| Action item |
Look through the data below and, wherever a line carries the word "have", please copy that line.

| Dataset entries |
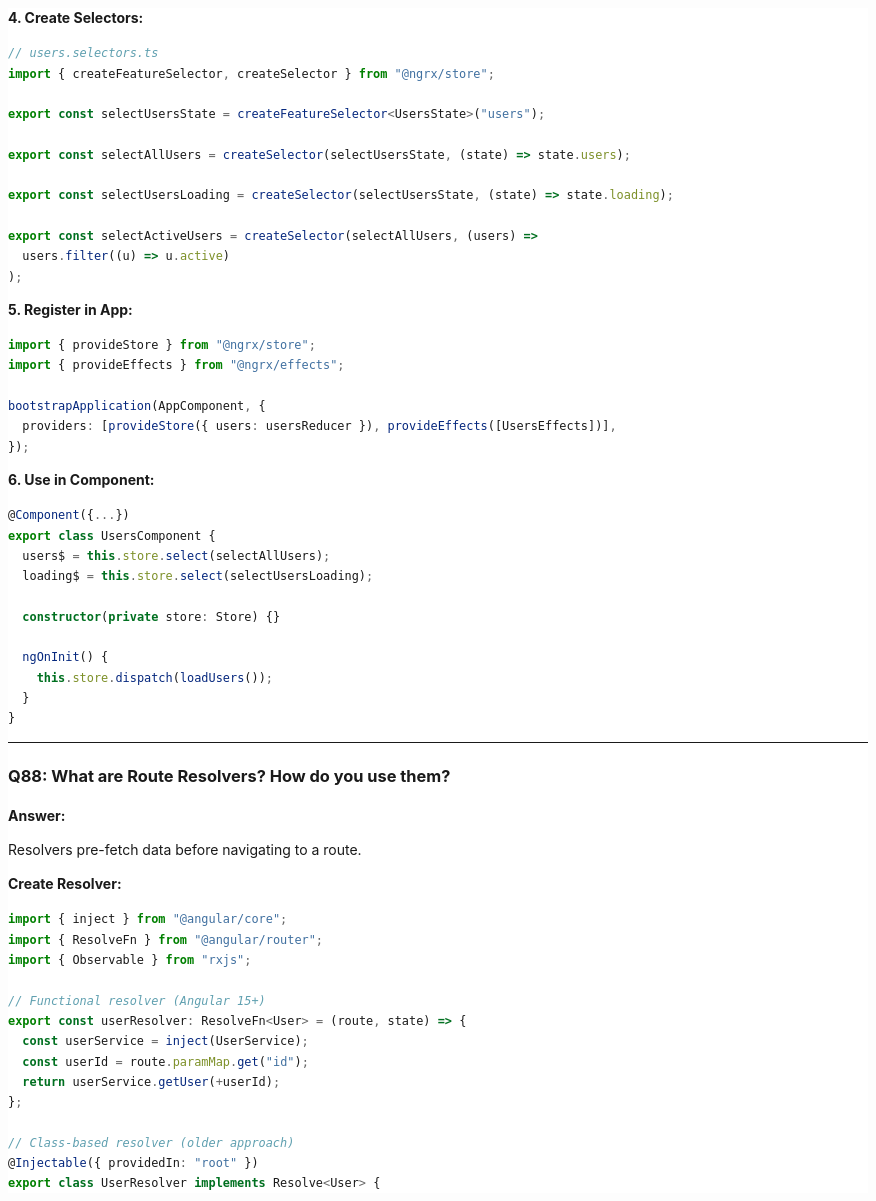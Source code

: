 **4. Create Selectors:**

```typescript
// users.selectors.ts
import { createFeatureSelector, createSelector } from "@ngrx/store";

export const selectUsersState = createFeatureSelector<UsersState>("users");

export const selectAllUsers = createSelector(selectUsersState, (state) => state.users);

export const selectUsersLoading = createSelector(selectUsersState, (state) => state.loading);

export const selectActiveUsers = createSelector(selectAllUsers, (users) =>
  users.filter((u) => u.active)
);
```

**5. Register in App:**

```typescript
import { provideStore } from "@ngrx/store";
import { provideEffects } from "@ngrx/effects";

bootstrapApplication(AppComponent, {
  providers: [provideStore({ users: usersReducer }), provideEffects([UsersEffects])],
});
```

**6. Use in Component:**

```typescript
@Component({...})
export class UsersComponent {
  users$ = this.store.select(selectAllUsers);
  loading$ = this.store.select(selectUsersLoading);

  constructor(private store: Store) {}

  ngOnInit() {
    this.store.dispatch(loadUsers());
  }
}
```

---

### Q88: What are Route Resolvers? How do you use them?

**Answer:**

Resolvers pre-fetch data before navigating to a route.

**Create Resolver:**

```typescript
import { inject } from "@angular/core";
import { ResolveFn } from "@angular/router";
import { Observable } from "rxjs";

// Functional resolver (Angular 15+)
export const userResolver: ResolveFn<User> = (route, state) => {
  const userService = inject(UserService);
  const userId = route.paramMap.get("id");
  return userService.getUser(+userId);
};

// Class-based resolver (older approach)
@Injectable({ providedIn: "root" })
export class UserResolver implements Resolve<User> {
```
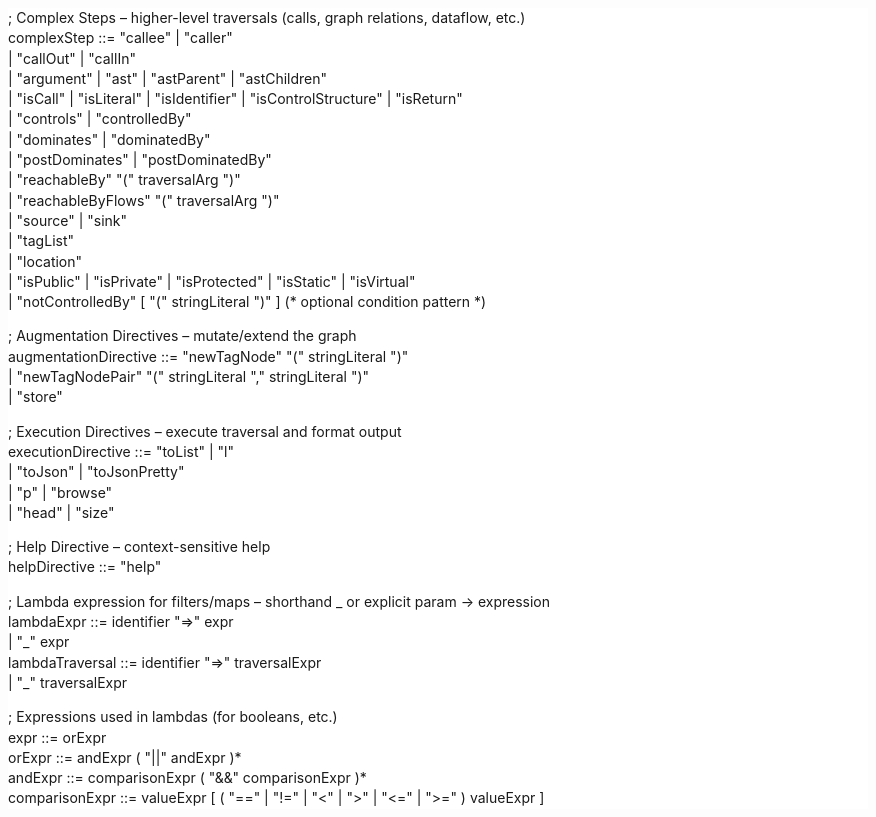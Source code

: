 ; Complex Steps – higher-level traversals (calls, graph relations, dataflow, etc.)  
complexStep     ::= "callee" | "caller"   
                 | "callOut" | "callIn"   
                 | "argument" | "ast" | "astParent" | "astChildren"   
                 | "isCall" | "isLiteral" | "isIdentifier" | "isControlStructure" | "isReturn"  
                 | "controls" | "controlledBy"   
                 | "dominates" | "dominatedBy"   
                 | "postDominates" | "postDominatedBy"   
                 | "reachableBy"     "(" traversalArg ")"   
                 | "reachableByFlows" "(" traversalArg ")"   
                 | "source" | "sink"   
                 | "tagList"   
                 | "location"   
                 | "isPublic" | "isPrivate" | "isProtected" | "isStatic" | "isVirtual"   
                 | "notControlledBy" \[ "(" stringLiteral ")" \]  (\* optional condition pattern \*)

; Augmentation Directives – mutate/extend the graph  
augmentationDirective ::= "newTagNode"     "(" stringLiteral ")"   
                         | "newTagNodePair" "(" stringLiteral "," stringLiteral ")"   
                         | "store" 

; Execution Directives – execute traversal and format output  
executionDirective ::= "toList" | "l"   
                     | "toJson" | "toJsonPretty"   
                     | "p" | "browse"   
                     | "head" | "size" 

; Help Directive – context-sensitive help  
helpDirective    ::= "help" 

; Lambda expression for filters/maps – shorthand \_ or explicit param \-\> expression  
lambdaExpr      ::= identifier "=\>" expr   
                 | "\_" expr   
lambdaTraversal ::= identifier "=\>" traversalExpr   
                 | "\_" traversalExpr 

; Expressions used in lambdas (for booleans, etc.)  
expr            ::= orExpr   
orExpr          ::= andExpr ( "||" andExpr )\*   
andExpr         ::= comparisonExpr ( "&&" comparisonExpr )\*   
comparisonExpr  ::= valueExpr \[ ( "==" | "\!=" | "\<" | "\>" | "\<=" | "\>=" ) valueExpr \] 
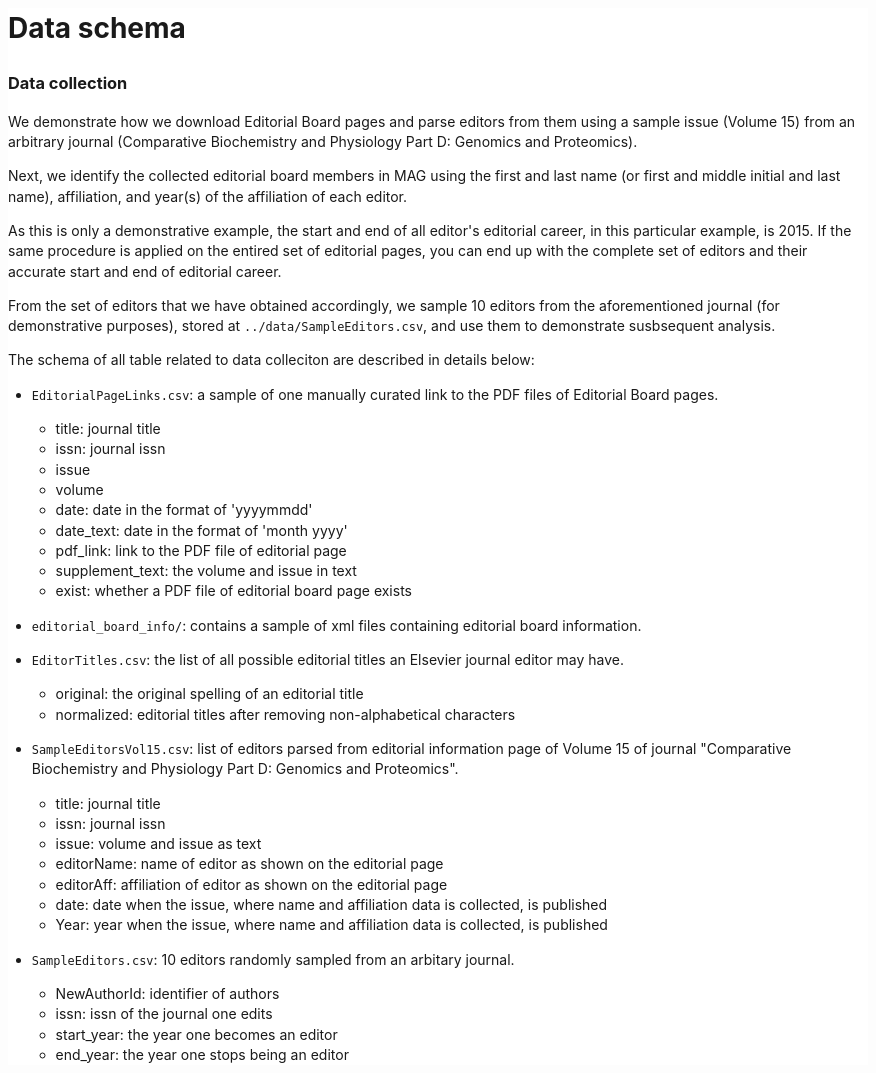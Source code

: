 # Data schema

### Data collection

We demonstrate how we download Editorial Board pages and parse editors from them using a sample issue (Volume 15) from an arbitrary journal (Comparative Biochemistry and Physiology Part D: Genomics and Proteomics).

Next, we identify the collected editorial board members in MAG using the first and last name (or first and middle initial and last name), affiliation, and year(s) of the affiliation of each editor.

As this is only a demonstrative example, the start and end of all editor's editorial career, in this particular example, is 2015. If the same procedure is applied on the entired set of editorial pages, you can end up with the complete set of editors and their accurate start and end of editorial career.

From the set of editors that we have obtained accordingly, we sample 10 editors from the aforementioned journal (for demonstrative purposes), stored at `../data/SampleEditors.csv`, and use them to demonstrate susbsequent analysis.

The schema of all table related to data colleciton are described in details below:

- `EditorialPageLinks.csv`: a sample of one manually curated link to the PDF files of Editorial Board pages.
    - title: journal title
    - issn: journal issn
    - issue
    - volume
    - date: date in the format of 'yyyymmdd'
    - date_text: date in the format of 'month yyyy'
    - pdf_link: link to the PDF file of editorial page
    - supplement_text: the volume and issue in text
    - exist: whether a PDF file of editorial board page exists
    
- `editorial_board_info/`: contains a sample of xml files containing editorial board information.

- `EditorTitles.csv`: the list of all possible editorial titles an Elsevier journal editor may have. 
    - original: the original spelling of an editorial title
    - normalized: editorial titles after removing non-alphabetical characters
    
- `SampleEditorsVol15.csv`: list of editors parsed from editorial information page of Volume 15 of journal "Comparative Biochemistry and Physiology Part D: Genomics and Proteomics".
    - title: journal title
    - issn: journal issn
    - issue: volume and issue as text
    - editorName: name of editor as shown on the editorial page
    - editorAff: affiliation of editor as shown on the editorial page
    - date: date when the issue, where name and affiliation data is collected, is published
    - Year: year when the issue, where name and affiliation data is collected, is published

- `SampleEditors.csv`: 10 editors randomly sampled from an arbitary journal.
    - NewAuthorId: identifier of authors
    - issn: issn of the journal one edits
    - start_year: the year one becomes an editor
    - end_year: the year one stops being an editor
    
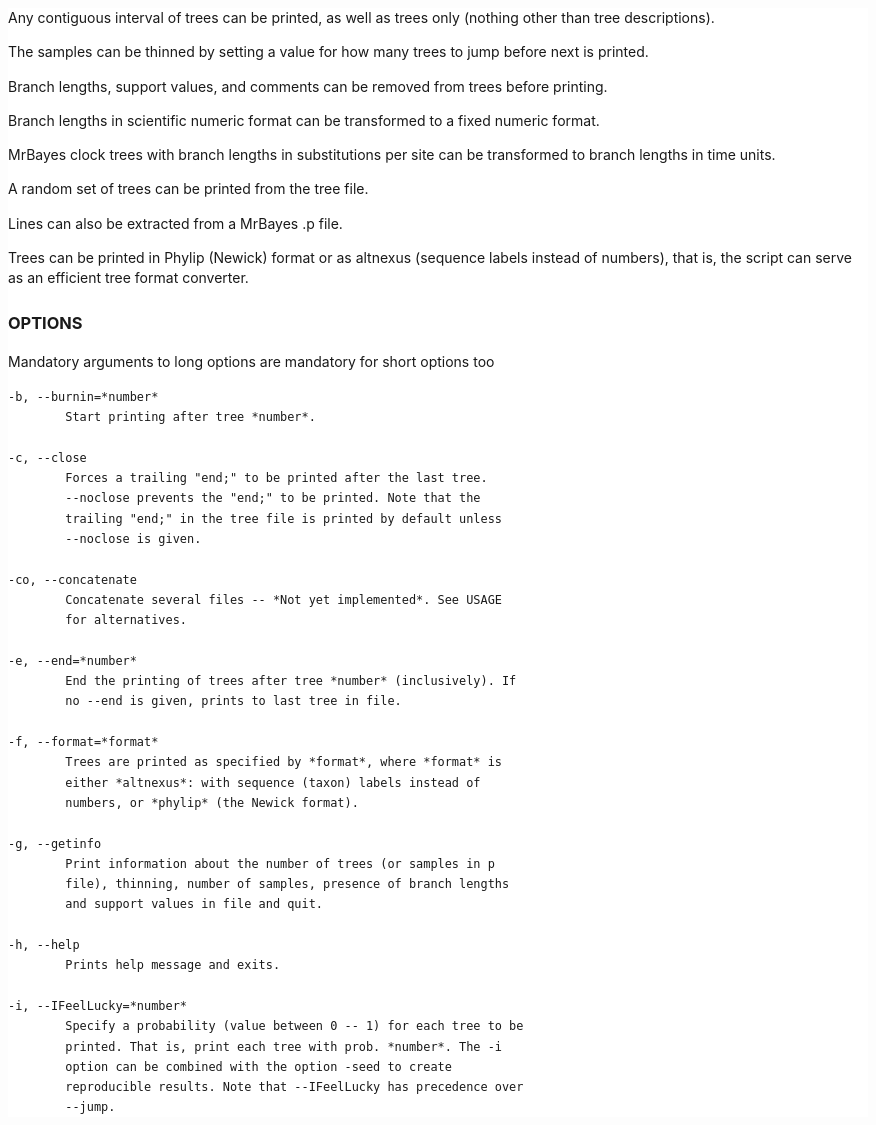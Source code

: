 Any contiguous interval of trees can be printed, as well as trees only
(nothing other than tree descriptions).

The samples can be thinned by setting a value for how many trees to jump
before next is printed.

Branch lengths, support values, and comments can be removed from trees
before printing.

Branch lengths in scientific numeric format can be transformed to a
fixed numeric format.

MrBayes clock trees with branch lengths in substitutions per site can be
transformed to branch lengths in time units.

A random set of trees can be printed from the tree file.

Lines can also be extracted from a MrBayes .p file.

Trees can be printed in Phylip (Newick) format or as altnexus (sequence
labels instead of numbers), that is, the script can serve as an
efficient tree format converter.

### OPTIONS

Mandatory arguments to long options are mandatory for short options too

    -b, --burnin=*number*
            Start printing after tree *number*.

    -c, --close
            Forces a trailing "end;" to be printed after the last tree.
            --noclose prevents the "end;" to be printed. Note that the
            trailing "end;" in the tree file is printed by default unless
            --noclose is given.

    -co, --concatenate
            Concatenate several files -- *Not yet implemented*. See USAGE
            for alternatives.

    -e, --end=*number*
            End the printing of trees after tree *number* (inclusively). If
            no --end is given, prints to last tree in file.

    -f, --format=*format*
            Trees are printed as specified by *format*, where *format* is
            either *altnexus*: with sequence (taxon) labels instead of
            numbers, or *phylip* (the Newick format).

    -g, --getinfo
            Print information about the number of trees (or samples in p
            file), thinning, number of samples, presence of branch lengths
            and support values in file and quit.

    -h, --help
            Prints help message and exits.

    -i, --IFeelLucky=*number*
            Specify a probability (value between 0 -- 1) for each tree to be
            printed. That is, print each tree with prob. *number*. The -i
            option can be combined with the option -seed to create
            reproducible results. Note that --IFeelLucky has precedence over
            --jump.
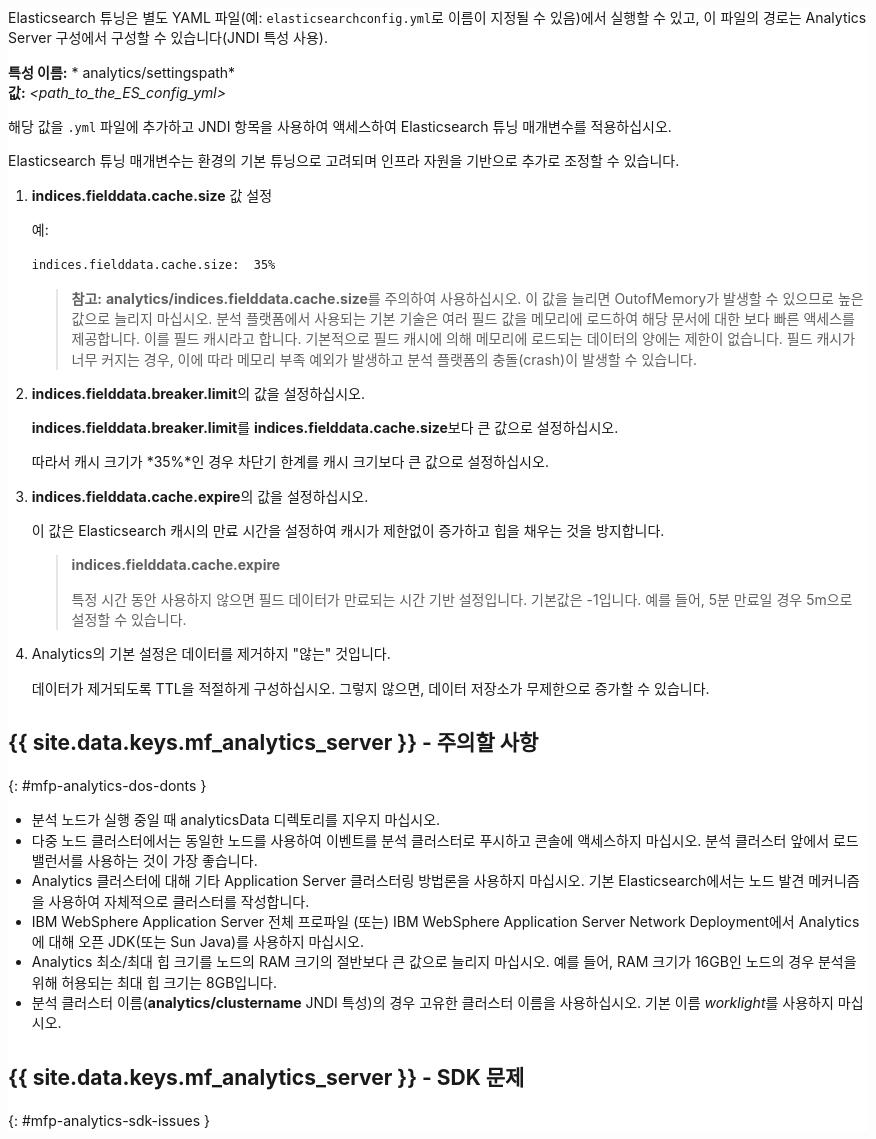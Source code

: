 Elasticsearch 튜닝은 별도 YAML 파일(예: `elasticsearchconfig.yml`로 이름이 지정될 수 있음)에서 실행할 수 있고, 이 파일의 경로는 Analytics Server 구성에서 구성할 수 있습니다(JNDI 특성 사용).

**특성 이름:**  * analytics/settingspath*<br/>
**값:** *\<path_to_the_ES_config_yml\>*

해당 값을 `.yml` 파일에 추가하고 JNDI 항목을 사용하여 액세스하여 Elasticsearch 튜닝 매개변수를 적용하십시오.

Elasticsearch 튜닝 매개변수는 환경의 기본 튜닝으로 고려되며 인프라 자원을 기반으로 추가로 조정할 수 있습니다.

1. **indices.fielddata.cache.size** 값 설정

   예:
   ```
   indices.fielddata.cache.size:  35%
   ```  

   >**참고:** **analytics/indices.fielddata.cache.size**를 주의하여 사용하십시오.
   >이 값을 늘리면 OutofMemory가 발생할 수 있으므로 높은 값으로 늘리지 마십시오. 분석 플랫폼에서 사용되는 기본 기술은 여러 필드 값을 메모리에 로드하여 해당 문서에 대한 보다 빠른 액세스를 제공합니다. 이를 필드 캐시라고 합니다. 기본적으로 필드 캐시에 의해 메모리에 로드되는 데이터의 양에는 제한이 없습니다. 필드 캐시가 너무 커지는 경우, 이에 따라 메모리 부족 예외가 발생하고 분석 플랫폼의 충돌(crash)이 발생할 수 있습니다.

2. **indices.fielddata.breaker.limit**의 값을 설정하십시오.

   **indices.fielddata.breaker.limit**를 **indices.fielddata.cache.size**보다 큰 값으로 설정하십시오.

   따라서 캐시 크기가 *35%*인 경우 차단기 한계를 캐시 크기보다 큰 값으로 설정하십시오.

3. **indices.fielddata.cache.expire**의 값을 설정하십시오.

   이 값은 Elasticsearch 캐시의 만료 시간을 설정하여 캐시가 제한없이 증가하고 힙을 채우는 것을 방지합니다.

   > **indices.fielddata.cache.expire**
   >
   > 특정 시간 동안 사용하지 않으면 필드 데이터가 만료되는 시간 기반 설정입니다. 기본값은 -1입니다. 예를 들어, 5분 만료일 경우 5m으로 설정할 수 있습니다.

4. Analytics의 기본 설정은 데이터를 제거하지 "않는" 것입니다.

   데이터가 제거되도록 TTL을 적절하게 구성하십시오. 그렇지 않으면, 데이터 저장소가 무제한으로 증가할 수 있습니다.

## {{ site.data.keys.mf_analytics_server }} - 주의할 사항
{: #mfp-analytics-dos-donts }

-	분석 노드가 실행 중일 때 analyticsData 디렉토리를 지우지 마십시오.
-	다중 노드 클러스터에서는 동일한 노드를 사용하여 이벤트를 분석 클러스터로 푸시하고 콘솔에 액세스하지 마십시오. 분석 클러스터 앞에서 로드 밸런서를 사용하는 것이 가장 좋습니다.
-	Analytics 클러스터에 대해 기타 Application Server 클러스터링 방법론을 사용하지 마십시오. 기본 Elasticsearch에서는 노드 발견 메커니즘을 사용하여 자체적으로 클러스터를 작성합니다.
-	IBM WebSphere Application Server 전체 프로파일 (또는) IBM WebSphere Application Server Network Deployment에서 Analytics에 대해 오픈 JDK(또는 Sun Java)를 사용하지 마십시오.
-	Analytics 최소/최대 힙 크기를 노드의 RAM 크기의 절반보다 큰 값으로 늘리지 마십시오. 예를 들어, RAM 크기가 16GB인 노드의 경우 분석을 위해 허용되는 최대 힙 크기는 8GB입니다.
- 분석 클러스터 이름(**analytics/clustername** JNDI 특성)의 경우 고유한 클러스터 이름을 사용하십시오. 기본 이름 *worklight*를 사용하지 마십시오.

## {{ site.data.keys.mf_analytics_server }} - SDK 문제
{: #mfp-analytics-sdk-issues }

| Output of the exercise |
From the set of editors that we have obtained accordingly, we sample 10 editors from the aforementioned journal (for demonstrative purposes), stored at `../data/SampleEditors.csv`, and use them to demonstrate susbsequent analysis.
- `EditorTitles.csv`: the list of all possible editorial titles an Elsevier journal editor may have. 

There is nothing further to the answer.